Material provided Start Marker
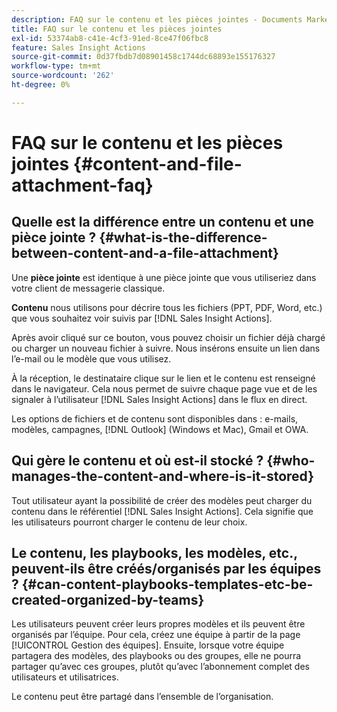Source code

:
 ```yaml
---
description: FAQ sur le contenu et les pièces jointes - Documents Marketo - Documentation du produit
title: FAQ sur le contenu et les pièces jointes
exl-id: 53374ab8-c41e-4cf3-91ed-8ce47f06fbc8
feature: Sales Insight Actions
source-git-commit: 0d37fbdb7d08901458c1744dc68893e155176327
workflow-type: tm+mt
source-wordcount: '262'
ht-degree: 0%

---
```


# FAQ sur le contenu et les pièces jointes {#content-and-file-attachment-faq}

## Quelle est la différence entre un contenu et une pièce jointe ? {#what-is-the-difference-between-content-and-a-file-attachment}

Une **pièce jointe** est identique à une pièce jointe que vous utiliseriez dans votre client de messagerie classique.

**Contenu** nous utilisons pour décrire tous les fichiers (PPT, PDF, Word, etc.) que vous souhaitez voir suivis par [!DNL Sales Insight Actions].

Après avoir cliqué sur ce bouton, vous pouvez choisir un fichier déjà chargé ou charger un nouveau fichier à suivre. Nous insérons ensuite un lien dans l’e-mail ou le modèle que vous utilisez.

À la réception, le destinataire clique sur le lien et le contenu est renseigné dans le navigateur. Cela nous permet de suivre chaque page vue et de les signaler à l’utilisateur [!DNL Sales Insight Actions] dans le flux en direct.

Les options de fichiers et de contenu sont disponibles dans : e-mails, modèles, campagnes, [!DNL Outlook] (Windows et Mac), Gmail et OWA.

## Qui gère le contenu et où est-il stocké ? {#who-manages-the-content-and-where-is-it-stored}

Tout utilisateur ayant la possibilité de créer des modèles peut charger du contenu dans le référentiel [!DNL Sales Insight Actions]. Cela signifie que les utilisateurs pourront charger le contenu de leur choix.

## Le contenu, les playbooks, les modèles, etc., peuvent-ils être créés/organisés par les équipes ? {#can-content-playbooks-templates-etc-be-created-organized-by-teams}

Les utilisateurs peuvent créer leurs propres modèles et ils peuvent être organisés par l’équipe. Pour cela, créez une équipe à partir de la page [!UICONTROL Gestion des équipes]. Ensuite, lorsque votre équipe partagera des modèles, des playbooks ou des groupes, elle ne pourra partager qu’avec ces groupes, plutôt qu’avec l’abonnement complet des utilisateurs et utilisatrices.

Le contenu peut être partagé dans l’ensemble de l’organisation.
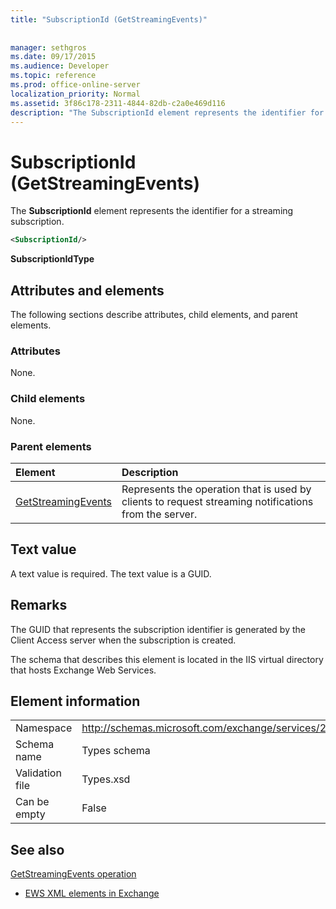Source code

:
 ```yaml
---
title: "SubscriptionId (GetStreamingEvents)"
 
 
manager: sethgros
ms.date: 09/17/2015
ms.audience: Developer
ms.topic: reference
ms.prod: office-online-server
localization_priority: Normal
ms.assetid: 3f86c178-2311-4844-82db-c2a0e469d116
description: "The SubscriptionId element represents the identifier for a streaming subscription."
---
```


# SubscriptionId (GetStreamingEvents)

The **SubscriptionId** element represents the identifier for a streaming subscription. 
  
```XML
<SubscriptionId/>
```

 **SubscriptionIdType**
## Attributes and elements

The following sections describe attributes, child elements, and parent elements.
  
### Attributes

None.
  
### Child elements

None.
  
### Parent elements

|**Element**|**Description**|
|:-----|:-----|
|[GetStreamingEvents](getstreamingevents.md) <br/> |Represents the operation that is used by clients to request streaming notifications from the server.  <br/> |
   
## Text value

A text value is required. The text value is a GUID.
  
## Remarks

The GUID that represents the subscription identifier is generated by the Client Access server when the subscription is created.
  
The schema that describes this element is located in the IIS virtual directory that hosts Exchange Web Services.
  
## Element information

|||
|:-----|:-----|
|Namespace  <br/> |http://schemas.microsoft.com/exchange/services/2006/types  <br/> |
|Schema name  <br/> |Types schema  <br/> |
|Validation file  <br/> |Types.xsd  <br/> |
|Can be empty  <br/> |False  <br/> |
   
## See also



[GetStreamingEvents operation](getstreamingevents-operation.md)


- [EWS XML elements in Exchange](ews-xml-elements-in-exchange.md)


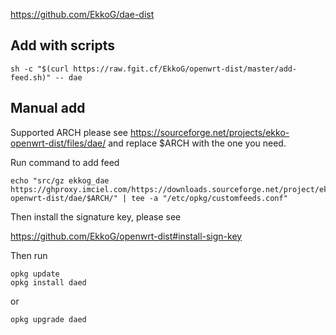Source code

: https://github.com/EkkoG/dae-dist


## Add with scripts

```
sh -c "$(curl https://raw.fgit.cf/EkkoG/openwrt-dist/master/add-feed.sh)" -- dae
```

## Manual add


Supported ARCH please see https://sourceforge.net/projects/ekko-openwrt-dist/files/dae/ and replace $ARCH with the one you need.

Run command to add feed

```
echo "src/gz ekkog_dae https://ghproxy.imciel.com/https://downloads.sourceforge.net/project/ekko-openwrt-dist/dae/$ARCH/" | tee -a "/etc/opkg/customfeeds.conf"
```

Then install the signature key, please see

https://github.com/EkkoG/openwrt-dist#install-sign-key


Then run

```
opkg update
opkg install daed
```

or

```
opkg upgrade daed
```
Material provided End Marker
- Exercise aim
Your answer should consist of copies of the lines above that include the string "created".

- Written response
## Le contenu, les playbooks, les modèles, etc., peuvent-ils être créés/organisés par les équipes ? {#can-content-playbooks-templates-etc-be-created-organized-by-teams}
The GUID that represents the subscription identifier is generated by the Client Access server when the subscription is created.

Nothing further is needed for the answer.